• _TASK_
Please filter the entries for the word "Cardoso" and copy every line that has it.

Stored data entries
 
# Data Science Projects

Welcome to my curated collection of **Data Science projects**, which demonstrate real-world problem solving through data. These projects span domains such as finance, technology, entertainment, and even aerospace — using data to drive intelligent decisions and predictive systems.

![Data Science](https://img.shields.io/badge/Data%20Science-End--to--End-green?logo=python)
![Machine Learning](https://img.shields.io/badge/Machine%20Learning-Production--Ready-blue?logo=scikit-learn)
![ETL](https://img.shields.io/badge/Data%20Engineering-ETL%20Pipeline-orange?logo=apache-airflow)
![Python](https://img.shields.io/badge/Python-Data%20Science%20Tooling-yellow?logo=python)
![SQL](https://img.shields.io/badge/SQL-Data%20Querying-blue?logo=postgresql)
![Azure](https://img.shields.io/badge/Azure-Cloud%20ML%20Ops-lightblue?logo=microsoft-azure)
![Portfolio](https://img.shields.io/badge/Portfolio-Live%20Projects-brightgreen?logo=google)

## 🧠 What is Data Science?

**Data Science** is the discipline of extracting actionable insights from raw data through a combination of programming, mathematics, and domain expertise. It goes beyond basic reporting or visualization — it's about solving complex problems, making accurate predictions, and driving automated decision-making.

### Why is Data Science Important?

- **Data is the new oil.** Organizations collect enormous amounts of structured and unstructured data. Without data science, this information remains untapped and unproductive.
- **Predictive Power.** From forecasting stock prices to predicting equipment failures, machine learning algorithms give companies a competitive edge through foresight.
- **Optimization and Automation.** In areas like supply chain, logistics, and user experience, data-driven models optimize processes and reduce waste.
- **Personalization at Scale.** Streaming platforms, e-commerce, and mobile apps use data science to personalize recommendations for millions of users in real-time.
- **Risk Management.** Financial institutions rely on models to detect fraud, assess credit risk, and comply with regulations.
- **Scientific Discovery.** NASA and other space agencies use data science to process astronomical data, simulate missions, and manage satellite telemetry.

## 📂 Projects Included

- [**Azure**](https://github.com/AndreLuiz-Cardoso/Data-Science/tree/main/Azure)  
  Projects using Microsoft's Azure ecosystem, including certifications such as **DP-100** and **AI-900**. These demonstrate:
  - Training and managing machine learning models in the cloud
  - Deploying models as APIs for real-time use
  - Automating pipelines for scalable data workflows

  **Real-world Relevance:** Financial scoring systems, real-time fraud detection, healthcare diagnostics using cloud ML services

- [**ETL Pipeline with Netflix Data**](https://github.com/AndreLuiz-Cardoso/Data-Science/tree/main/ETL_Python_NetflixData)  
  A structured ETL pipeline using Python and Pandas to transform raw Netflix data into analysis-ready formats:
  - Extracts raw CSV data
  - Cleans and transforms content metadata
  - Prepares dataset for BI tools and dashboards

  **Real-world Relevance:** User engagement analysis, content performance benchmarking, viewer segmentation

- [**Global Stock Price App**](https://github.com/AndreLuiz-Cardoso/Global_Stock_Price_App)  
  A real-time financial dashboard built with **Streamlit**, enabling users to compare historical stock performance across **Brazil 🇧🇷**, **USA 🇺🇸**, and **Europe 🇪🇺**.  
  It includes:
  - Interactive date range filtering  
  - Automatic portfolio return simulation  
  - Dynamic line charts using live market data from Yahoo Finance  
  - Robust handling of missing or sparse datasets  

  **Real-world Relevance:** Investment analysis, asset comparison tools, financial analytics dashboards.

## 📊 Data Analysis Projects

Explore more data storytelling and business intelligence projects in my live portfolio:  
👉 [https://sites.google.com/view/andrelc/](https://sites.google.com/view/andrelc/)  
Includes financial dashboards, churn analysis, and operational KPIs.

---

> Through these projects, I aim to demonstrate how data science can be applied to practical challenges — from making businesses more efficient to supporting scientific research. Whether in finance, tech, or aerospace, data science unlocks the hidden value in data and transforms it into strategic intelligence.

• _TASK OUTPUT_
- [**Azure**](https://github.com/AndreLuiz-Cardoso/Data-Science/tree/main/Azure)  
- [**ETL Pipeline with Netflix Data**](https://github.com/AndreLuiz-Cardoso/Data-Science/tree/main/ETL_Python_NetflixData)  
- [**Global Stock Price App**](https://github.com/AndreLuiz-Cardoso/Global_Stock_Price_App)  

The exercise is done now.